Tally the lines in the data below in which the word "This" occurs, then give only the total.

Input records>
----
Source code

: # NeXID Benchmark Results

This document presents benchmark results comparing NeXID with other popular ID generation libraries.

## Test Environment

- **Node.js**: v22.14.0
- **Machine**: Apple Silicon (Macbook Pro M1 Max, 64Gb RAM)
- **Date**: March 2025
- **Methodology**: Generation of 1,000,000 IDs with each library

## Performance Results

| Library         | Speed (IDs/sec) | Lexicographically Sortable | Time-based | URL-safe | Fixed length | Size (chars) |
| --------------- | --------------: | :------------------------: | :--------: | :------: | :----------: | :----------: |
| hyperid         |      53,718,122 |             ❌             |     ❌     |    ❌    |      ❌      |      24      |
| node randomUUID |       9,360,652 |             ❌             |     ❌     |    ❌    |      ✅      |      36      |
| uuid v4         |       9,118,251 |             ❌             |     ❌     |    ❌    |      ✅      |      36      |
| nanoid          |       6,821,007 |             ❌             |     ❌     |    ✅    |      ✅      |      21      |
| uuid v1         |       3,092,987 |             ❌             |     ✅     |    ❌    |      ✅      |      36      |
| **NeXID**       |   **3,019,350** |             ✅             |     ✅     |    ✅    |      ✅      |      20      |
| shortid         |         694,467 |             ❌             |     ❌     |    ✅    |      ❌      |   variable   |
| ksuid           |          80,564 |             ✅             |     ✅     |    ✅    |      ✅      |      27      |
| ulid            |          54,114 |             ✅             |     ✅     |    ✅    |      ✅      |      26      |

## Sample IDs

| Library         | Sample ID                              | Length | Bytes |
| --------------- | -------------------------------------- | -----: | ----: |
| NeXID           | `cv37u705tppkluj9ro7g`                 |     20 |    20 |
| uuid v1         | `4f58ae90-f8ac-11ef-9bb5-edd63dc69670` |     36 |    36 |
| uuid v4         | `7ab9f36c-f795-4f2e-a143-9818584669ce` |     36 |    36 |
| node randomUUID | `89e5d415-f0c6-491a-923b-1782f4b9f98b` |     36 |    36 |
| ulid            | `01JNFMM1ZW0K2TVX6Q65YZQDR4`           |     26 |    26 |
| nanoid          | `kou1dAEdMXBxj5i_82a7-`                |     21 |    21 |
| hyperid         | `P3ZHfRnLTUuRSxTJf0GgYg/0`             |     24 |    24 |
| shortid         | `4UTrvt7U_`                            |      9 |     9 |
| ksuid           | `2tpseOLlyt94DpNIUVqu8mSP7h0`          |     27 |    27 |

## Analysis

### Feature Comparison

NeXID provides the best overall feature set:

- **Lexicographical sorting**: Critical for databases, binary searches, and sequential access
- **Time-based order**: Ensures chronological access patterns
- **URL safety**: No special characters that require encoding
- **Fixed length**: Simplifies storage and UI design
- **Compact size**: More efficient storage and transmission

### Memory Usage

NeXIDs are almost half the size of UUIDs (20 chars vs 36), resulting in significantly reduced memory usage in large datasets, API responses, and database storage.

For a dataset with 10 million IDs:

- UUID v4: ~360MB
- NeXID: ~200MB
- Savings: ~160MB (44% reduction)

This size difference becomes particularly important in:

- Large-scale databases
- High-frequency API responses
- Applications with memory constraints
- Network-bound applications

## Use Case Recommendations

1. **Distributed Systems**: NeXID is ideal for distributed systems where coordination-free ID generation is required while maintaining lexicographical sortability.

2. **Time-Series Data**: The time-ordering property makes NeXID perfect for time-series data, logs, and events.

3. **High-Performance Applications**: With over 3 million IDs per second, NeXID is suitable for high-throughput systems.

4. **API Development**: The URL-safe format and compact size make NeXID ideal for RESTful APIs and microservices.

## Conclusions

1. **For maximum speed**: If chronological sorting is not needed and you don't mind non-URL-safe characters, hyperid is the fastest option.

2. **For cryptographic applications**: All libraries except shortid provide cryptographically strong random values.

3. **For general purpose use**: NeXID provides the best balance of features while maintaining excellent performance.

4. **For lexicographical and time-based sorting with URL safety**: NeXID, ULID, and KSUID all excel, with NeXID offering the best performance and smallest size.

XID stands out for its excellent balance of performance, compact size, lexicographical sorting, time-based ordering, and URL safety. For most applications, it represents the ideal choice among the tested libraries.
----
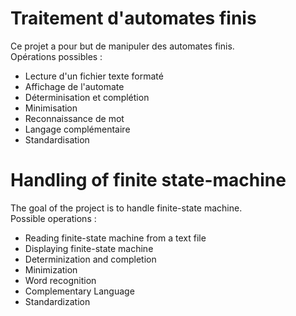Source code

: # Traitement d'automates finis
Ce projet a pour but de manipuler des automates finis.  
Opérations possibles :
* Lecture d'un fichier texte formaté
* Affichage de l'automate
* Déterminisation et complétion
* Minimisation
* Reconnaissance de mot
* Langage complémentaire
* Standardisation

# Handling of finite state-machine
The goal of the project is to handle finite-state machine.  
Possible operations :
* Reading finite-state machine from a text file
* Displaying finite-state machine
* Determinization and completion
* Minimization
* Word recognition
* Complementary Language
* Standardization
----
Exercise solution> 2